WHAT YOU ARE ASKED TO DO: Nothing but the lines from the one containing "tables and captions." through the one containing "In the FSW, MIRRORA", both included, should be given again, each exactly as written below.

Pictures paired with source code:

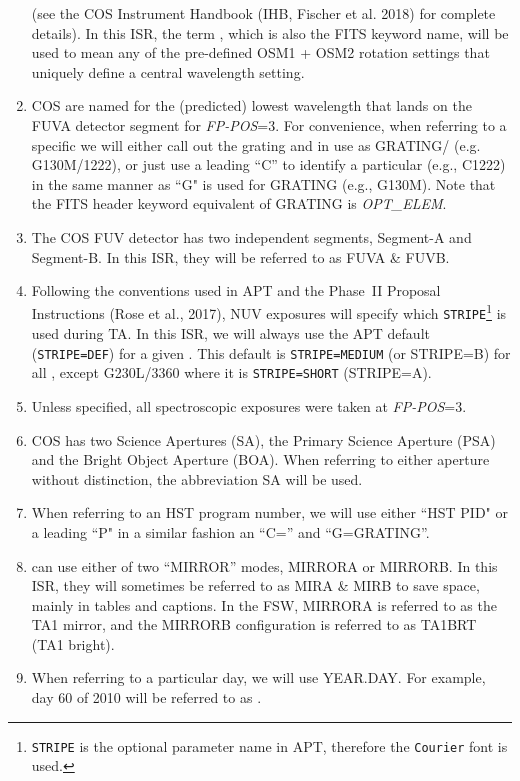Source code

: \begin{enumerate}
{	(see the COS Instrument Handbook (IHB, Fischer et al. 2018) for complete details).
	In this ISR, the term \cenwave{}, which is also the FITS keyword name, will be used to mean any of the pre-defined OSM1 + OSM2 rotation settings that uniquely define a central wavelength setting.}
	\item{COS \cenwaves{} are named for the (predicted) lowest wavelength that lands on the FUVA detector segment for \textit{FP-POS}=3. For convenience, when referring to
	a specific \cenwave{} we will either call out the grating and \cenwave{} in use as GRATING/\cenwave{}  (e.g. G130M/1222), or just use a leading ``C'' to identify a particular \cenwave{} (e.g., C1222) in the same manner as ``G" is used for GRATING (e.g., G130M).
	Note that the FITS header keyword equivalent of GRATING is \textit{OPT\_ELEM}.}
	\item{The COS FUV detector has two independent segments, Segment-A and Segment-B. In this ISR, they will be referred to as FUVA \& FUVB.}
	\item{Following the conventions used in APT and the Phase~II Proposal Instructions (Rose et al., 2017), NUV  exposures will specify which \texttt{STRIPE}\footnote{\texttt{STRIPE} is the optional parameter name in APT, therefore the \texttt{Courier} font is used.} is used during TA. In this ISR, we will always use
	the APT default (\texttt{STRIPE=DEF}) for a given \cenwave{}. This default is \texttt{STRIPE=MEDIUM} (or STRIPE=B) for all \cenwaves{}, except G230L/3360 where it is \texttt{STRIPE=SHORT} (STRIPE=A).}
	\item{Unless specified, all spectroscopic exposures were taken at \textit{FP-POS}=3.}
	\item{COS has two Science Apertures (SA), the Primary Science Aperture (PSA) and the Bright Object Aperture (BOA). When referring to either aperture without distinction, the abbreviation SA will be used.}
	\item{When referring to an HST program number, we will use either ``HST PID" or a leading ``P" in a similar fashion an ``C=\cenwave{}'' and ``G=GRATING''.}
	\item{ can use either of two ``MIRROR'' modes, MIRRORA or MIRRORB. In this ISR, they will sometimes be referred to as MIRA \& MIRB to save space, mainly in tables and captions.
	In the FSW, MIRRORA is referred to as the TA1 mirror, and the MIRRORB configuration is referred to as TA1BRT (TA1 bright).}
	\item{When referring to a particular day, we will use YEAR.DAY. For example, day 60 of 2010 will be referred to as \psiafdate.
}
\end{enumerate}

WRITTEN RESPONSE:
	\item{ can use either of two ``MIRROR'' modes, MIRRORA or MIRRORB. In this ISR, they will sometimes be referred to as MIRA \& MIRB to save space, mainly in tables and captions.
	In the FSW, MIRRORA is referred to as the TA1 mirror, and the MIRRORB configuration is referred to as TA1BRT (TA1 bright).}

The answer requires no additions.